BEGIN

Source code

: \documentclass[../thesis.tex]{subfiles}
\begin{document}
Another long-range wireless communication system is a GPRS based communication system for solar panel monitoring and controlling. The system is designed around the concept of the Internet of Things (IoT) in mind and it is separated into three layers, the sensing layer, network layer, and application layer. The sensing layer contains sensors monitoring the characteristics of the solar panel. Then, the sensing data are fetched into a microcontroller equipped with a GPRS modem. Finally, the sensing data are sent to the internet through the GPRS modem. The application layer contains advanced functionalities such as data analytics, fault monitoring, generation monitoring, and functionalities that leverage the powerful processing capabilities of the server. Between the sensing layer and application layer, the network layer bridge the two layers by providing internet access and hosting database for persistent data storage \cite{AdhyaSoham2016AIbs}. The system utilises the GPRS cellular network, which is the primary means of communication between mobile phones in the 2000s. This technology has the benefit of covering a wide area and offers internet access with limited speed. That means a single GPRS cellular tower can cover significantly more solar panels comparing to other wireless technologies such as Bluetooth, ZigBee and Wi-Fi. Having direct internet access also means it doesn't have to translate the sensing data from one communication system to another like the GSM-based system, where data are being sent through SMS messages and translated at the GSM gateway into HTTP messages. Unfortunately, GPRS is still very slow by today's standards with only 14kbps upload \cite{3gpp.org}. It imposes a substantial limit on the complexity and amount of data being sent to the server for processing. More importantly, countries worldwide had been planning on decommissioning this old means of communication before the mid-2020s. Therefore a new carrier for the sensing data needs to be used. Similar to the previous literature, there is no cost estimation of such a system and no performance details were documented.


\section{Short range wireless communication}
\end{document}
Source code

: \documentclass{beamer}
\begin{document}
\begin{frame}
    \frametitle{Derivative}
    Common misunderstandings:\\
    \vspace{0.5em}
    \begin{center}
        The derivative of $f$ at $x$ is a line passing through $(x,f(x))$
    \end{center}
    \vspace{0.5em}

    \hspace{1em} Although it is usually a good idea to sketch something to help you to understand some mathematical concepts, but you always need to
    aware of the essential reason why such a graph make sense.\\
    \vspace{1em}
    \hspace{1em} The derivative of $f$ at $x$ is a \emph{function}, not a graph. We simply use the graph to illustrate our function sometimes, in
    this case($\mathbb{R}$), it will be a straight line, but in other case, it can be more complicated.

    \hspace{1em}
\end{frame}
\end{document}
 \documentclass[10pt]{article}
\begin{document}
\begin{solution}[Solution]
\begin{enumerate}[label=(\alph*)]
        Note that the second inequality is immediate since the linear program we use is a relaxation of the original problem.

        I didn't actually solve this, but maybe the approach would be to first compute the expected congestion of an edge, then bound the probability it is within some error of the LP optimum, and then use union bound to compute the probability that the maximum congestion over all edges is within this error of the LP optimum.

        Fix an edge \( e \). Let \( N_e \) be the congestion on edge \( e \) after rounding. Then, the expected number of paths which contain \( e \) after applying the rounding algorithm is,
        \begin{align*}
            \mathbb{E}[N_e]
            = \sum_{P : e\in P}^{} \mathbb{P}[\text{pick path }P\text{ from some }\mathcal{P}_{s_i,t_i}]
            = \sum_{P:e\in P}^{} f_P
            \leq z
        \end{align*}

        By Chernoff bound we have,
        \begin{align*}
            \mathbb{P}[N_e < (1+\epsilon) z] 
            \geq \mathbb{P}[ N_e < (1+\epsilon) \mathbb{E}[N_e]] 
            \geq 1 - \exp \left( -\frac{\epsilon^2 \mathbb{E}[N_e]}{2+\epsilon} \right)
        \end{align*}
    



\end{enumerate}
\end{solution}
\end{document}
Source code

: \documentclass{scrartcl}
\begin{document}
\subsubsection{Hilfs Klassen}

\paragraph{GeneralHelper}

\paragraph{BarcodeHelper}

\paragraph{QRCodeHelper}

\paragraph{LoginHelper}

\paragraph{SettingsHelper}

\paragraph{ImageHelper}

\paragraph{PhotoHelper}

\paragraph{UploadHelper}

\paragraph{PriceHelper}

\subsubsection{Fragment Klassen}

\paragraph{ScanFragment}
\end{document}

END

Transcribe every record above exactly.

● **COMPLETED TASK**
Source code

: \documentclass[../thesis.tex]{subfiles}
\begin{document}
Another long-range wireless communication system is a GPRS based communication system for solar panel monitoring and controlling. The system is designed around the concept of the Internet of Things (IoT) in mind and it is separated into three layers, the sensing layer, network layer, and application layer. The sensing layer contains sensors monitoring the characteristics of the solar panel. Then, the sensing data are fetched into a microcontroller equipped with a GPRS modem. Finally, the sensing data are sent to the internet through the GPRS modem. The application layer contains advanced functionalities such as data analytics, fault monitoring, generation monitoring, and functionalities that leverage the powerful processing capabilities of the server. Between the sensing layer and application layer, the network layer bridge the two layers by providing internet access and hosting database for persistent data storage \cite{AdhyaSoham2016AIbs}. The system utilises the GPRS cellular network, which is the primary means of communication between mobile phones in the 2000s. This technology has the benefit of covering a wide area and offers internet access with limited speed. That means a single GPRS cellular tower can cover significantly more solar panels comparing to other wireless technologies such as Bluetooth, ZigBee and Wi-Fi. Having direct internet access also means it doesn't have to translate the sensing data from one communication system to another like the GSM-based system, where data are being sent through SMS messages and translated at the GSM gateway into HTTP messages. Unfortunately, GPRS is still very slow by today's standards with only 14kbps upload \cite{3gpp.org}. It imposes a substantial limit on the complexity and amount of data being sent to the server for processing. More importantly, countries worldwide had been planning on decommissioning this old means of communication before the mid-2020s. Therefore a new carrier for the sensing data needs to be used. Similar to the previous literature, there is no cost estimation of such a system and no performance details were documented.


\section{Short range wireless communication}
\end{document}
Source code

: \documentclass{beamer}
\begin{document}
\begin{frame}
    \frametitle{Derivative}
    Common misunderstandings:\\
    \vspace{0.5em}
    \begin{center}
        The derivative of $f$ at $x$ is a line passing through $(x,f(x))$
    \end{center}
    \vspace{0.5em}

    \hspace{1em} Although it is usually a good idea to sketch something to help you to understand some mathematical concepts, but you always need to
    aware of the essential reason why such a graph make sense.\\
    \vspace{1em}
    \hspace{1em} The derivative of $f$ at $x$ is a \emph{function}, not a graph. We simply use the graph to illustrate our function sometimes, in
    this case($\mathbb{R}$), it will be a straight line, but in other case, it can be more complicated.

    \hspace{1em}
\end{frame}
\end{document}
 \documentclass[10pt]{article}
\begin{document}
\begin{solution}[Solution]
\begin{enumerate}[label=(\alph*)]
        Note that the second inequality is immediate since the linear program we use is a relaxation of the original problem.

        I didn't actually solve this, but maybe the approach would be to first compute the expected congestion of an edge, then bound the probability it is within some error of the LP optimum, and then use union bound to compute the probability that the maximum congestion over all edges is within this error of the LP optimum.

        Fix an edge \( e \). Let \( N_e \) be the congestion on edge \( e \) after rounding. Then, the expected number of paths which contain \( e \) after applying the rounding algorithm is,
        \begin{align*}
            \mathbb{E}[N_e]
            = \sum_{P : e\in P}^{} \mathbb{P}[\text{pick path }P\text{ from some }\mathcal{P}_{s_i,t_i}]
            = \sum_{P:e\in P}^{} f_P
            \leq z
        \end{align*}

        By Chernoff bound we have,
        \begin{align*}
            \mathbb{P}[N_e < (1+\epsilon) z] 
            \geq \mathbb{P}[ N_e < (1+\epsilon) \mathbb{E}[N_e]] 
            \geq 1 - \exp \left( -\frac{\epsilon^2 \mathbb{E}[N_e]}{2+\epsilon} \right)
        \end{align*}
    



\end{enumerate}
\end{solution}
\end{document}
Source code

: \documentclass{scrartcl}
\begin{document}
\subsubsection{Hilfs Klassen}

\paragraph{GeneralHelper}

\paragraph{BarcodeHelper}

\paragraph{QRCodeHelper}

\paragraph{LoginHelper}

\paragraph{SettingsHelper}

\paragraph{ImageHelper}

\paragraph{PhotoHelper}

\paragraph{UploadHelper}

\paragraph{PriceHelper}

\subsubsection{Fragment Klassen}

\paragraph{ScanFragment}
\end{document}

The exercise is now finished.